Selamat pagi. Waktu pagi adalah waktu dimana aku menjadi bagian hidup semua orang. Sedikit demi sedikit sinar sang surya mulai terlihat. Embun pagi menetes dari satu daun ke daun yang lain. Kabut tipis yang dingin mulai turun. Awan putih menyambut sapaan sang surya.Di pagi hari yang cerah ini, seorang gadis mulai membuka matanya. Dia akan segera memulai hidup barunya kali ini. Tanpa sesuatu. Sesuatu yang sangat berharga untuknya. Dan dia sudah menyadari hal itu.

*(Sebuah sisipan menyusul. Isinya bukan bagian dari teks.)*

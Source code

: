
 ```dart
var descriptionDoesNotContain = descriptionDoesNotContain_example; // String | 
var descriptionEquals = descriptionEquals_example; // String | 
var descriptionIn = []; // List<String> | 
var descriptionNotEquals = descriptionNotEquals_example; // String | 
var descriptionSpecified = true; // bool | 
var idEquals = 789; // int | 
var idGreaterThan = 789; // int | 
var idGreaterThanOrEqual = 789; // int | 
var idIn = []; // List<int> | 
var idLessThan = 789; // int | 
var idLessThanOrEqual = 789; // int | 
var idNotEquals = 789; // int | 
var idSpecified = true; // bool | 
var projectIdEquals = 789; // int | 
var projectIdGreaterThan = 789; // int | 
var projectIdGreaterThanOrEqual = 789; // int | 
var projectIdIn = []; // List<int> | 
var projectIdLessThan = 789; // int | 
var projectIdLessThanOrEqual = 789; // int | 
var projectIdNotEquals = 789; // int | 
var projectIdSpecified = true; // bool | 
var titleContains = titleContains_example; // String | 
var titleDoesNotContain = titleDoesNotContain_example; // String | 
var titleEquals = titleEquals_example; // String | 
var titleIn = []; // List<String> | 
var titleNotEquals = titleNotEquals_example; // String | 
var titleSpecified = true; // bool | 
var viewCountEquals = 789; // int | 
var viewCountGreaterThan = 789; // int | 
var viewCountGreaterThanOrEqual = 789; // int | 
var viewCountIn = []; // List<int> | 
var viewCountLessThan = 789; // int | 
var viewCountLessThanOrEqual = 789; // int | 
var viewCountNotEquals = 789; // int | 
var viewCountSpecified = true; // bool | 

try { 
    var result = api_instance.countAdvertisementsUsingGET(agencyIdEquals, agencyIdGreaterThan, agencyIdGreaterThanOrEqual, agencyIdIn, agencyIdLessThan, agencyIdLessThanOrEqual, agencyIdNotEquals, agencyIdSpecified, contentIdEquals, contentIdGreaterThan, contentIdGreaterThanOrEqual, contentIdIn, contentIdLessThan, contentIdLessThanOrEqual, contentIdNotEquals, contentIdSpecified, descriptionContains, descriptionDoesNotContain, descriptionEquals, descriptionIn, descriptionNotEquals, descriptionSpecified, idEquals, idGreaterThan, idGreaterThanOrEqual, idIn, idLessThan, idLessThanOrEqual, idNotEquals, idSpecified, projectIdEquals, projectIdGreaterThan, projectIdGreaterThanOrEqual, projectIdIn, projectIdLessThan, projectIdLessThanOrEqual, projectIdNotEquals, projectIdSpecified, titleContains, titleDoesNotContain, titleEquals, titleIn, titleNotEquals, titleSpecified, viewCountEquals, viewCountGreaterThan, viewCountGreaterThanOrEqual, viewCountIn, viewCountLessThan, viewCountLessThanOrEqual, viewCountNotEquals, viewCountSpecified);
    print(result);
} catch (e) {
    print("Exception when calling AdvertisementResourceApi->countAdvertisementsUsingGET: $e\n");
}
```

Wajah pucat dan matanya yang terlihat sembap akibat tangisan rutin setiap malam di hari-hari liburan sekolahnya.
Dia segera bangun dan bersiap-siap. Dengan langkah gontai dan tanpa semangat. Hari ini dia akan mulai masuk sekolah lagi. Tapi entah apa yang dipikirkannya, dia tidak begitu serius kali ini.
Setelah selesai dengan semua urusannya di kamar, dia turun dan membawa tas hijau kesayangannya. Menghampiri ayahnya yang sedang menyiapkan sarapan pagi.
"Berangkat dulu," ucapnya singkat. Lalu dia segera pergi meninggalkan ayahnya dan berangkat ke sekolahnya-- berjalan kaki. Karena tidak ada lagi sepeda merah yang dia gunakan untuk berangkat sekolah kali ini.
"Mbun! Sarapan dulu!" teriak ayahnya dari dalam rumah. Namun apa daya, anak kesayangannya sudah berjalan jauh dari rumah.
***
"Eh, gimana liburan lu? Pasti asyik, ya? Diajak Om Danu jalan-jalan, 'kan?!" kata Marry sambil menatap Embun yang sedari tadi hanya membaca buku tulis kosong. Tidak ada jawaban dari Embun. Hening. Marry pun diam sejenak."Mbun! Lu kenapa, sih?" tanya Marry. Dia sangat khawatir dengan Embun kali ini. Wajah Embun sangat pucat dan matanya masih terlihat sembap.
"Mbun..." kata Marry sekali lagi. "gue denger Awan pindah, ya?"
Tiba-tiba air mata Embun keluar lagi. Buku yang sedari tadi dipegangnya ia remas kuat-kuat. Kepalanya yang tadinya tegak lama-lama semakin menunduk. Lalu dia sandarkan ke meja.
"Mbun, lu kesepian, ya?" kata Marry sambil memegang bahu Embun. "kan masih ada gue di sini... Temen lu nggak cuma Awan, Mbun... Lagian mungkin Awan pindah karena dia juga punya urusan yang penting..."
"Gue laper..." kata Embun. Singkat. Membuat Marry menatapnya tak percaya.
"Hah? Lu nangis gara-gara laper? Gile lu, ndro! Yaudah, yuk, ke kantin!" kata Marry.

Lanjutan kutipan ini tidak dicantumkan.